• TASK PROMPT:
The expected output is every entry, repeated word for word.

ENTRIES PROVIDED Block Start

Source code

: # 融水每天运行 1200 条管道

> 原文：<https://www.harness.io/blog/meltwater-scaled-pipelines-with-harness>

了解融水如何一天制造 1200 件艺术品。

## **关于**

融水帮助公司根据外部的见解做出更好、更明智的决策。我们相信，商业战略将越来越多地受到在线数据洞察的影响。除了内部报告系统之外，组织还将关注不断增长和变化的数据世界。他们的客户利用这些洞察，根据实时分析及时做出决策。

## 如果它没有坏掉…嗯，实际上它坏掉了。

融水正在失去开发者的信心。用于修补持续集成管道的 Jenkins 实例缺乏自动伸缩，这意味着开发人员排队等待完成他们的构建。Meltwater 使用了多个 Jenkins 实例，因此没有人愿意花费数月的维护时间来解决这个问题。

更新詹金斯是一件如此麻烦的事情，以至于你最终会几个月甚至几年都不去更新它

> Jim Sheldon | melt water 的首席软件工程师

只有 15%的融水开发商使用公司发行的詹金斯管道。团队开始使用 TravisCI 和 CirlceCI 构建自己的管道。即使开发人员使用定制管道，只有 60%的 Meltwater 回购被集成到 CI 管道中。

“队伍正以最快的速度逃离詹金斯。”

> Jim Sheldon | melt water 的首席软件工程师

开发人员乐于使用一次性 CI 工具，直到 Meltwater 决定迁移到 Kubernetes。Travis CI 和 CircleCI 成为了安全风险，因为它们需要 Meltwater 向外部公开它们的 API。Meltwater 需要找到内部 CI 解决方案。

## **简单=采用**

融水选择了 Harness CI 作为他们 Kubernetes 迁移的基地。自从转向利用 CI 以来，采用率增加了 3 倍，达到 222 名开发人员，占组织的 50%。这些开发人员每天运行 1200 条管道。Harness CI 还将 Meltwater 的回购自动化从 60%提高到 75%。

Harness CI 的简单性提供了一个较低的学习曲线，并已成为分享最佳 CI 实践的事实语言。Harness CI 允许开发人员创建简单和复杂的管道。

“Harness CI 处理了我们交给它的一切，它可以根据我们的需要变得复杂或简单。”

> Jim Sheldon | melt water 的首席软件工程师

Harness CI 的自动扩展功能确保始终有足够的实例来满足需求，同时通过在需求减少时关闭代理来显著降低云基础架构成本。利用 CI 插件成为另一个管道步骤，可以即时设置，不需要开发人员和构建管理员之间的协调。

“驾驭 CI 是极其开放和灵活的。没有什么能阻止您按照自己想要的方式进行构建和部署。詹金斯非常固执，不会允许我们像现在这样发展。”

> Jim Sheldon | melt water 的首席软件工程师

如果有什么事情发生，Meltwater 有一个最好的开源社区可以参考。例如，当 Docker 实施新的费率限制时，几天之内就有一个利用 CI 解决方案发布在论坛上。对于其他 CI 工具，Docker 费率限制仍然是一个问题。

ENTRIES PROVIDED Block End

• REPLY TO THE TASK:
Source code

: # 融水每天运行 1200 条管道

> 原文：<https://www.harness.io/blog/meltwater-scaled-pipelines-with-harness>

了解融水如何一天制造 1200 件艺术品。

## **关于**

融水帮助公司根据外部的见解做出更好、更明智的决策。我们相信，商业战略将越来越多地受到在线数据洞察的影响。除了内部报告系统之外，组织还将关注不断增长和变化的数据世界。他们的客户利用这些洞察，根据实时分析及时做出决策。

## 如果它没有坏掉…嗯，实际上它坏掉了。

融水正在失去开发者的信心。用于修补持续集成管道的 Jenkins 实例缺乏自动伸缩，这意味着开发人员排队等待完成他们的构建。Meltwater 使用了多个 Jenkins 实例，因此没有人愿意花费数月的维护时间来解决这个问题。

更新詹金斯是一件如此麻烦的事情，以至于你最终会几个月甚至几年都不去更新它

> Jim Sheldon | melt water 的首席软件工程师

只有 15%的融水开发商使用公司发行的詹金斯管道。团队开始使用 TravisCI 和 CirlceCI 构建自己的管道。即使开发人员使用定制管道，只有 60%的 Meltwater 回购被集成到 CI 管道中。

“队伍正以最快的速度逃离詹金斯。”

> Jim Sheldon | melt water 的首席软件工程师

开发人员乐于使用一次性 CI 工具，直到 Meltwater 决定迁移到 Kubernetes。Travis CI 和 CircleCI 成为了安全风险，因为它们需要 Meltwater 向外部公开它们的 API。Meltwater 需要找到内部 CI 解决方案。

## **简单=采用**

融水选择了 Harness CI 作为他们 Kubernetes 迁移的基地。自从转向利用 CI 以来，采用率增加了 3 倍，达到 222 名开发人员，占组织的 50%。这些开发人员每天运行 1200 条管道。Harness CI 还将 Meltwater 的回购自动化从 60%提高到 75%。

Harness CI 的简单性提供了一个较低的学习曲线，并已成为分享最佳 CI 实践的事实语言。Harness CI 允许开发人员创建简单和复杂的管道。

“Harness CI 处理了我们交给它的一切，它可以根据我们的需要变得复杂或简单。”

> Jim Sheldon | melt water 的首席软件工程师

Harness CI 的自动扩展功能确保始终有足够的实例来满足需求，同时通过在需求减少时关闭代理来显著降低云基础架构成本。利用 CI 插件成为另一个管道步骤，可以即时设置，不需要开发人员和构建管理员之间的协调。

“驾驭 CI 是极其开放和灵活的。没有什么能阻止您按照自己想要的方式进行构建和部署。詹金斯非常固执，不会允许我们像现在这样发展。”

> Jim Sheldon | melt water 的首席软件工程师

如果有什么事情发生，Meltwater 有一个最好的开源社区可以参考。例如，当 Docker 实施新的费率限制时，几天之内就有一个利用 CI 解决方案发布在论坛上。对于其他 CI 工具，Docker 费率限制仍然是一个问题。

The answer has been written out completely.